#### Exercise goal:
Check each line of the entries for the string "macOS". Report only how many lines have it.

#### Stored data entries:

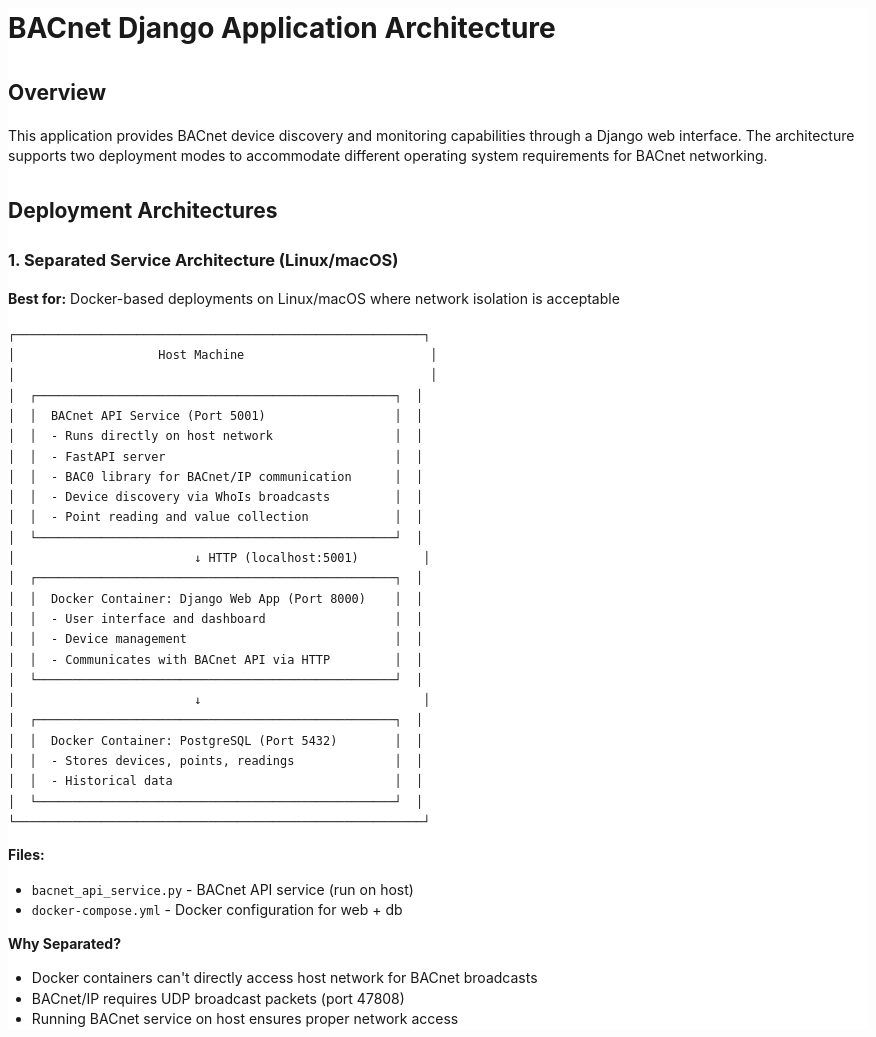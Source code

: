# BACnet Django Application Architecture

## Overview

This application provides BACnet device discovery and monitoring capabilities through a Django web interface. The architecture supports two deployment modes to accommodate different operating system requirements for BACnet networking.

## Deployment Architectures

### 1. Separated Service Architecture (Linux/macOS)

**Best for:** Docker-based deployments on Linux/macOS where network isolation is acceptable

```
┌─────────────────────────────────────────────────────────┐
│                    Host Machine                          │
│                                                          │
│  ┌──────────────────────────────────────────────────┐  │
│  │  BACnet API Service (Port 5001)                  │  │
│  │  - Runs directly on host network                 │  │
│  │  - FastAPI server                                │  │
│  │  - BAC0 library for BACnet/IP communication      │  │
│  │  - Device discovery via WhoIs broadcasts         │  │
│  │  - Point reading and value collection            │  │
│  └──────────────────────────────────────────────────┘  │
│                         ↓ HTTP (localhost:5001)         │
│  ┌──────────────────────────────────────────────────┐  │
│  │  Docker Container: Django Web App (Port 8000)    │  │
│  │  - User interface and dashboard                  │  │
│  │  - Device management                             │  │
│  │  - Communicates with BACnet API via HTTP         │  │
│  └──────────────────────────────────────────────────┘  │
│                         ↓                               │
│  ┌──────────────────────────────────────────────────┐  │
│  │  Docker Container: PostgreSQL (Port 5432)        │  │
│  │  - Stores devices, points, readings              │  │
│  │  - Historical data                               │  │
│  └──────────────────────────────────────────────────┘  │
└─────────────────────────────────────────────────────────┘
```

**Files:**
- `bacnet_api_service.py` - BACnet API service (run on host)
- `docker-compose.yml` - Docker configuration for web + db

**Why Separated?**
- Docker containers can't directly access host network for BACnet broadcasts
- BACnet/IP requires UDP broadcast packets (port 47808)
- Running BACnet service on host ensures proper network access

#### Solution:
2